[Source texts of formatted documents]

§ §

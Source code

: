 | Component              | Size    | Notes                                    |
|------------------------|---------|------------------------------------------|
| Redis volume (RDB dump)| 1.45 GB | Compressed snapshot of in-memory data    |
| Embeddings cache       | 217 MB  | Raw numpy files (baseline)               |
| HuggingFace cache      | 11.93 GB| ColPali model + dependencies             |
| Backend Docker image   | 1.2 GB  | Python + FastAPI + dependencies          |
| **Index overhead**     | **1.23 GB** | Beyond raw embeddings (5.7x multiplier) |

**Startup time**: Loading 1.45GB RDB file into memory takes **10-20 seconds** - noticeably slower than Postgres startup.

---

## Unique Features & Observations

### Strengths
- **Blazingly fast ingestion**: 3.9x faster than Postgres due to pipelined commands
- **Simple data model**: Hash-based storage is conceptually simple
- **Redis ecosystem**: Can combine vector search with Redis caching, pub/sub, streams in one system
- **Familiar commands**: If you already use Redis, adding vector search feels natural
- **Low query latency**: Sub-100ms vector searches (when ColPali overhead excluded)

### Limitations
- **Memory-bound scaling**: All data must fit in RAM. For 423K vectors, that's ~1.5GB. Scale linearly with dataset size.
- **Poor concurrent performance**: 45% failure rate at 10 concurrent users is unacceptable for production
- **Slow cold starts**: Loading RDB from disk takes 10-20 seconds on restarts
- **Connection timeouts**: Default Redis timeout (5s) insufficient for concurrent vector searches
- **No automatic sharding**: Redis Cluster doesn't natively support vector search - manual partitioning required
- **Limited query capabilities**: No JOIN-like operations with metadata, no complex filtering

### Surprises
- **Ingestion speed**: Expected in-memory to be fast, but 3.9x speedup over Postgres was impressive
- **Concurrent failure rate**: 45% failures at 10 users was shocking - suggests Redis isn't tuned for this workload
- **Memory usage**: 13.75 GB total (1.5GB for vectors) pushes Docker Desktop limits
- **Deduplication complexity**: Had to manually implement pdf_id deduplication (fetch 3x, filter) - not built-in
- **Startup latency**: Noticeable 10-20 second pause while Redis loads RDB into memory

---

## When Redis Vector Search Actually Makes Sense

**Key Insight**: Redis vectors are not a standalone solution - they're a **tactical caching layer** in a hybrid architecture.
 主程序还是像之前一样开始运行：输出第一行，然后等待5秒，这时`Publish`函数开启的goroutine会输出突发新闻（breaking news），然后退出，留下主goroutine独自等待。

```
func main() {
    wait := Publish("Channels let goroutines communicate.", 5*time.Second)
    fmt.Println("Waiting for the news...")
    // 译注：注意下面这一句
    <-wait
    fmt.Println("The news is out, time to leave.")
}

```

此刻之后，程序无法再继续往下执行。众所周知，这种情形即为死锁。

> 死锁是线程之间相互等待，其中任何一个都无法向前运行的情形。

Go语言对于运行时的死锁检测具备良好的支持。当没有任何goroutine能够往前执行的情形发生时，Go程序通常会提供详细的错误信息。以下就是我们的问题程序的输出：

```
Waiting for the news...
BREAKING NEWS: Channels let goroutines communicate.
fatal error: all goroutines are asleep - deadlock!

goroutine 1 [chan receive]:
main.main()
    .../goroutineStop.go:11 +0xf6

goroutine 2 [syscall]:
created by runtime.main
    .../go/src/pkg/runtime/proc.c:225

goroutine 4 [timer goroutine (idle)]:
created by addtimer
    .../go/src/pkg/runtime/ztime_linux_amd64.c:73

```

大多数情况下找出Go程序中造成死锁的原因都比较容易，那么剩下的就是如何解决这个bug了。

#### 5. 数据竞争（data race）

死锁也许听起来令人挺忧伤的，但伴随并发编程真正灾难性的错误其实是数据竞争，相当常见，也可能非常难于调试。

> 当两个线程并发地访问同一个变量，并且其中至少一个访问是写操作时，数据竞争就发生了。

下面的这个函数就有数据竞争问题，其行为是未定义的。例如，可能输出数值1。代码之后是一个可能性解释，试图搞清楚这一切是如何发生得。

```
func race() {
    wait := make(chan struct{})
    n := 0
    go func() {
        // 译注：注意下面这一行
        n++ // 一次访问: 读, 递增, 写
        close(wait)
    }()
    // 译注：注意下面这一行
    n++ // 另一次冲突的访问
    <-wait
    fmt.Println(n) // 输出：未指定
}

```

§ §

WORK ORDER:
The lines above from the one containing "### Limitations" through the one containing "- **Slow cold" are to be set down exactly, and no others.

COMPLETED EXERCISE:
### Limitations
- **Memory-bound scaling**: All data must fit in RAM. For 423K vectors, that's ~1.5GB. Scale linearly with dataset size.
- **Poor concurrent performance**: 45% failure rate at 10 concurrent users is unacceptable for production
- **Slow cold starts**: Loading RDB from disk takes 10-20 seconds on restarts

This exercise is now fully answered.